Before your Java handler code can read a file on a stage, you must do the following to make the file available to the code:

  1. Create a stage that’s available to your handler.

    You can use an external stage or internal stage. If you use an internal stage, it must be a user or named stage; Snowflake does not currently support using a table stage for UDF dependencies. For more on creating a stage, see CREATE STAGE. For more on choosing an internal stage type, see Choosing an Internal Stage for Local Files.

    Keep in mind that adequate privileges on the stage must be assigned to roles performing SQL actions that read from the stage. For more information, see Granting Privileges for User-Defined Functions.

  2. To the stage, copy the file that will be read by code.
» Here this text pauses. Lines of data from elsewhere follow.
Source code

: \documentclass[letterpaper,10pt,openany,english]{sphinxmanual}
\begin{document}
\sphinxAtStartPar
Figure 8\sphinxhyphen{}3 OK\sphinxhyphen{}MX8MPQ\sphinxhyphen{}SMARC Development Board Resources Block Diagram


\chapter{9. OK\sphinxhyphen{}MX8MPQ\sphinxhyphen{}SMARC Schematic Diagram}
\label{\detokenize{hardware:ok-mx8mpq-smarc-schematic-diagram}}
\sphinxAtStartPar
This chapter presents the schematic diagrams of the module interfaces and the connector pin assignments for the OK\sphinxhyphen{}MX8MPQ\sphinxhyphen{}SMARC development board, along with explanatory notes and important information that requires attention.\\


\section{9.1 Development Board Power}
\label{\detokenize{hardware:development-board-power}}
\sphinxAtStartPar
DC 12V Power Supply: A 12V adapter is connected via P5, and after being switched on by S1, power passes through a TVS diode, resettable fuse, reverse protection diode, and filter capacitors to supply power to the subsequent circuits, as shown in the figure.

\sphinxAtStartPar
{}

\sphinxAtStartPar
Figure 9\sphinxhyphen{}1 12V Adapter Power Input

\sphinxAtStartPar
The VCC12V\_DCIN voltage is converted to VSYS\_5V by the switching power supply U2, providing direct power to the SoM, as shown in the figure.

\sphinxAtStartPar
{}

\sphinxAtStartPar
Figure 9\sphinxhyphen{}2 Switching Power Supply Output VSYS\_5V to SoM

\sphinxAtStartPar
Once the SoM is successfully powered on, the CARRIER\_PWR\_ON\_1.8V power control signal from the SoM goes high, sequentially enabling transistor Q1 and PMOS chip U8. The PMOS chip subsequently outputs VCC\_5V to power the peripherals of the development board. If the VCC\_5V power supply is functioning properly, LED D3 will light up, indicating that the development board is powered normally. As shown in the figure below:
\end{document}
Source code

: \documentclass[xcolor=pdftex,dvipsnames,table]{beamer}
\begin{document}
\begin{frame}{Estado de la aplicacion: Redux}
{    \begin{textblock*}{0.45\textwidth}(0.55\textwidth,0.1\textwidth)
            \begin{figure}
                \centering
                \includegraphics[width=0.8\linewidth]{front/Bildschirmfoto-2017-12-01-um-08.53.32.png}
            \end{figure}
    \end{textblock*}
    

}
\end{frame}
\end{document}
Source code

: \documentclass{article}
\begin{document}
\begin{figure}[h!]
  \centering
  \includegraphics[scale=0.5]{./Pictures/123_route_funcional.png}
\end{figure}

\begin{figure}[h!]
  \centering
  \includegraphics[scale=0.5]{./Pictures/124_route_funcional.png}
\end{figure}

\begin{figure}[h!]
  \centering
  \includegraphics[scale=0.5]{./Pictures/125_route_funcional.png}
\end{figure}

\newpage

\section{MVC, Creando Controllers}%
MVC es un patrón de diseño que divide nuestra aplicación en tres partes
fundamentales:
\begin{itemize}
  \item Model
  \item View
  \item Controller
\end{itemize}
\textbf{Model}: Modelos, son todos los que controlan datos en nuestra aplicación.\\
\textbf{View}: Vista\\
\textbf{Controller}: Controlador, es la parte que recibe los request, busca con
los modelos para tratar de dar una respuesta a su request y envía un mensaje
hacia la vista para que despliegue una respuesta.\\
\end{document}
    You can copy the file from a local drive to a stage by using the PUT command. For command reference, see PUT. For information on staging files with PUT, see Staging Data Files from a Local File System.

Reading a File Using IMPORTS

You can read a file by specifying the file name and stage name in the IMPORTS clause of the CREATE FUNCTION command.

When you specify a file in the IMPORTS clause, Snowflake copies that file from the stage to the UDF’s home directory (also called the import directory), which is the directory from which the UDF actually reads the file.

Because imported files are copied to a single directory and must have unique names within that directory, each file in the IMPORTS clause must have a distinct name, even if the files start out in different stages or different subdirectories within a stage.

The following example creates and calls a Java UDF that reads a file.

The Java source code below creates a Java method named readFile. This UDF uses this method.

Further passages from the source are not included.